Thick glue is a gap-filling glue of syrupy consistency and is used for bonding separate pieces such as waste blocks to bowl blanks and pen tubes into pen blanks. This glue can be used to bond a waste block to an unseasoned bowl blank. However, when the roughed-out bowl blank dries, the waste block will usually partially separate from the roughed-out bowl. There are many variations to these glues, such as the flexible glue, which bonds much the same as the thick cyanoacrylate, but the bond is not so brittle and will allow for a little movement between two dissimilar materials without the joint failing.

For instant bonding, all the glues require an activator or hardener. A small spray from an activator bottle or an aerosol container can provide bonding in 30 seconds or less. However, water vapor in the air or moisture in the wood will also set the glue, but it may take a few minutes or several hours, depending on conditions.

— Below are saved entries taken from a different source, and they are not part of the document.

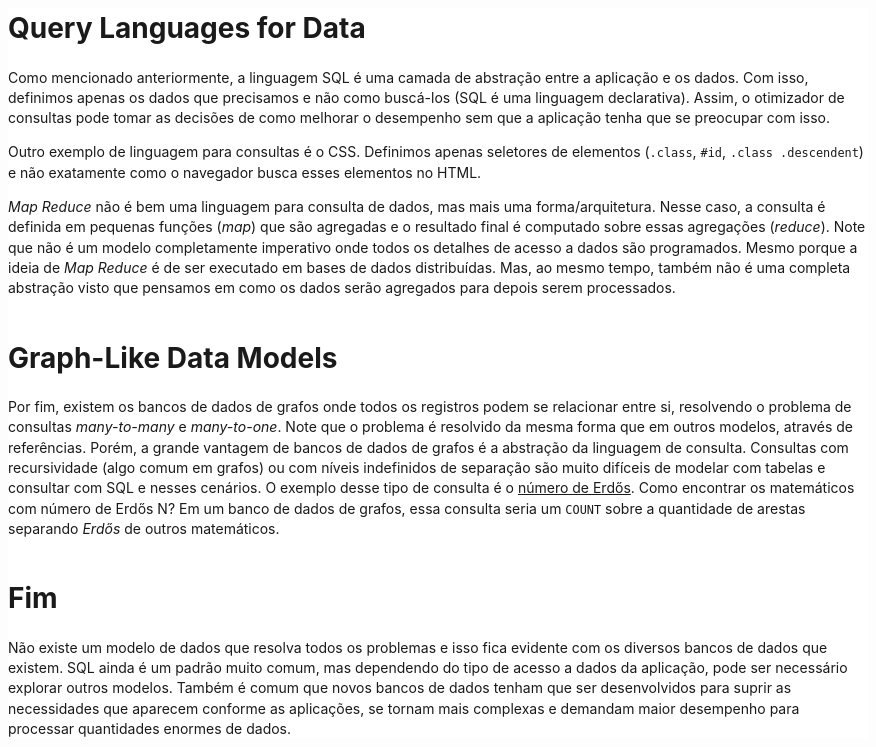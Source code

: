 # Query Languages for Data

Como mencionado anteriormente, a linguagem SQL é uma camada de abstração entre a aplicação e os dados.
Com isso, definimos apenas os dados que precisamos e não como buscá-los (SQL é uma linguagem declarativa).
Assim, o otimizador de consultas pode tomar as decisões de como melhorar o desempenho sem que a aplicação tenha que se preocupar com isso.

Outro exemplo de linguagem para consultas é o CSS.
Definimos apenas seletores de elementos (`.class`, `#id`, `.class .descendent`) e não exatamente como o navegador busca esses elementos no HTML.

_Map Reduce_ não é bem uma linguagem para consulta de dados, mas mais uma forma/arquitetura.
Nesse caso, a consulta é definida em pequenas funções (_map_) que são agregadas e o resultado final é computado sobre essas agregações (_reduce_).
Note que não é um modelo completamente imperativo onde todos os detalhes de acesso a dados são programados.
Mesmo porque a ideia de _Map Reduce_ é de ser executado em bases de dados distribuídas.
Mas, ao mesmo tempo, também não é uma completa abstração visto que pensamos em como os dados serão agregados para depois serem processados.

# Graph-Like Data Models

Por fim, existem os bancos de dados de grafos onde todos os registros podem se relacionar entre si, resolvendo o problema de consultas _many-to-many_ e _many-to-one_.
Note que o problema é resolvido da mesma forma que em outros modelos, através de referências.
Porém, a grande vantagem de bancos de dados de grafos é a abstração da linguagem de consulta.
Consultas com recursividade (algo comum em grafos) ou com níveis indefinidos de separação são muito difíceis de modelar com tabelas e consultar com SQL e nesses cenários.
O exemplo desse tipo de consulta é o [número de Erdős](https://pt.wikipedia.org/wiki/Número_de_Erdős).
Como encontrar os matemáticos com número de Erdős N?
Em um banco de dados de grafos, essa consulta seria um `COUNT` sobre a quantidade de arestas separando _Erdős_ de outros matemáticos.

# Fim

Não existe um modelo de dados que resolva todos os problemas e isso fica evidente com os diversos bancos de dados que existem.
SQL ainda é um padrão muito comum, mas dependendo do tipo de acesso a dados da aplicação, pode ser necessário explorar outros modelos.
Também é comum que novos bancos de dados tenham que ser desenvolvidos para suprir as necessidades que aparecem conforme as aplicações, se tornam mais complexas e demandam maior desempenho para processar quantidades enormes de dados.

For long-term storage, it is best to store unopened containers in the refrigerator or freezer. The material can be used once it has reached room temperature. Once the bottle has been opened, don’t return it to the refrigerator or freezer. These areas have high humidity levels which will speed up the setting of the glue in the bottle. Once the tip has been cut off and glue used, set the bottle down and tap it gently, allowing the glue to drain out of the tip and down into the bottle. At this point, the cap cover can be put on or left off; in my experience it doesn’t make much difference. If the tip doesn’t drain, however, the glue will harden in the tip.
There doesn’t seem to be any difficulty in gluing oily woods, such as cocobolo, as long as the surfaces are freshly machined and free from dust.

Wood is an organic material, so it is constantly taking in or giving up moisture. Minute changes in dimension are always occurring; therefore, laminated joints are always being stressed, particularly if end grain is glued to long grain. The glue will not deteriorate and cause joint failure, but other factors will contribute to joint failure.

The life of long-term glue-ups depends on the moisture content of the wood, temperature changes, changing humidity, if the woods have the same grain direction, etc. These are the same problems encountered when laminating with other glues, but cyanoacrylates set harder and are more brittle than white or aliphatic resin glues. Therefore the cyanoacrylates are less tolerant of wood movement and one can expect a higher rate of joint failure.

CAUTION: DO wear eye protection as these glues set instantly when in contact with the skin. Fingers will bond instantly, and eyes can be glued shut. Be careful!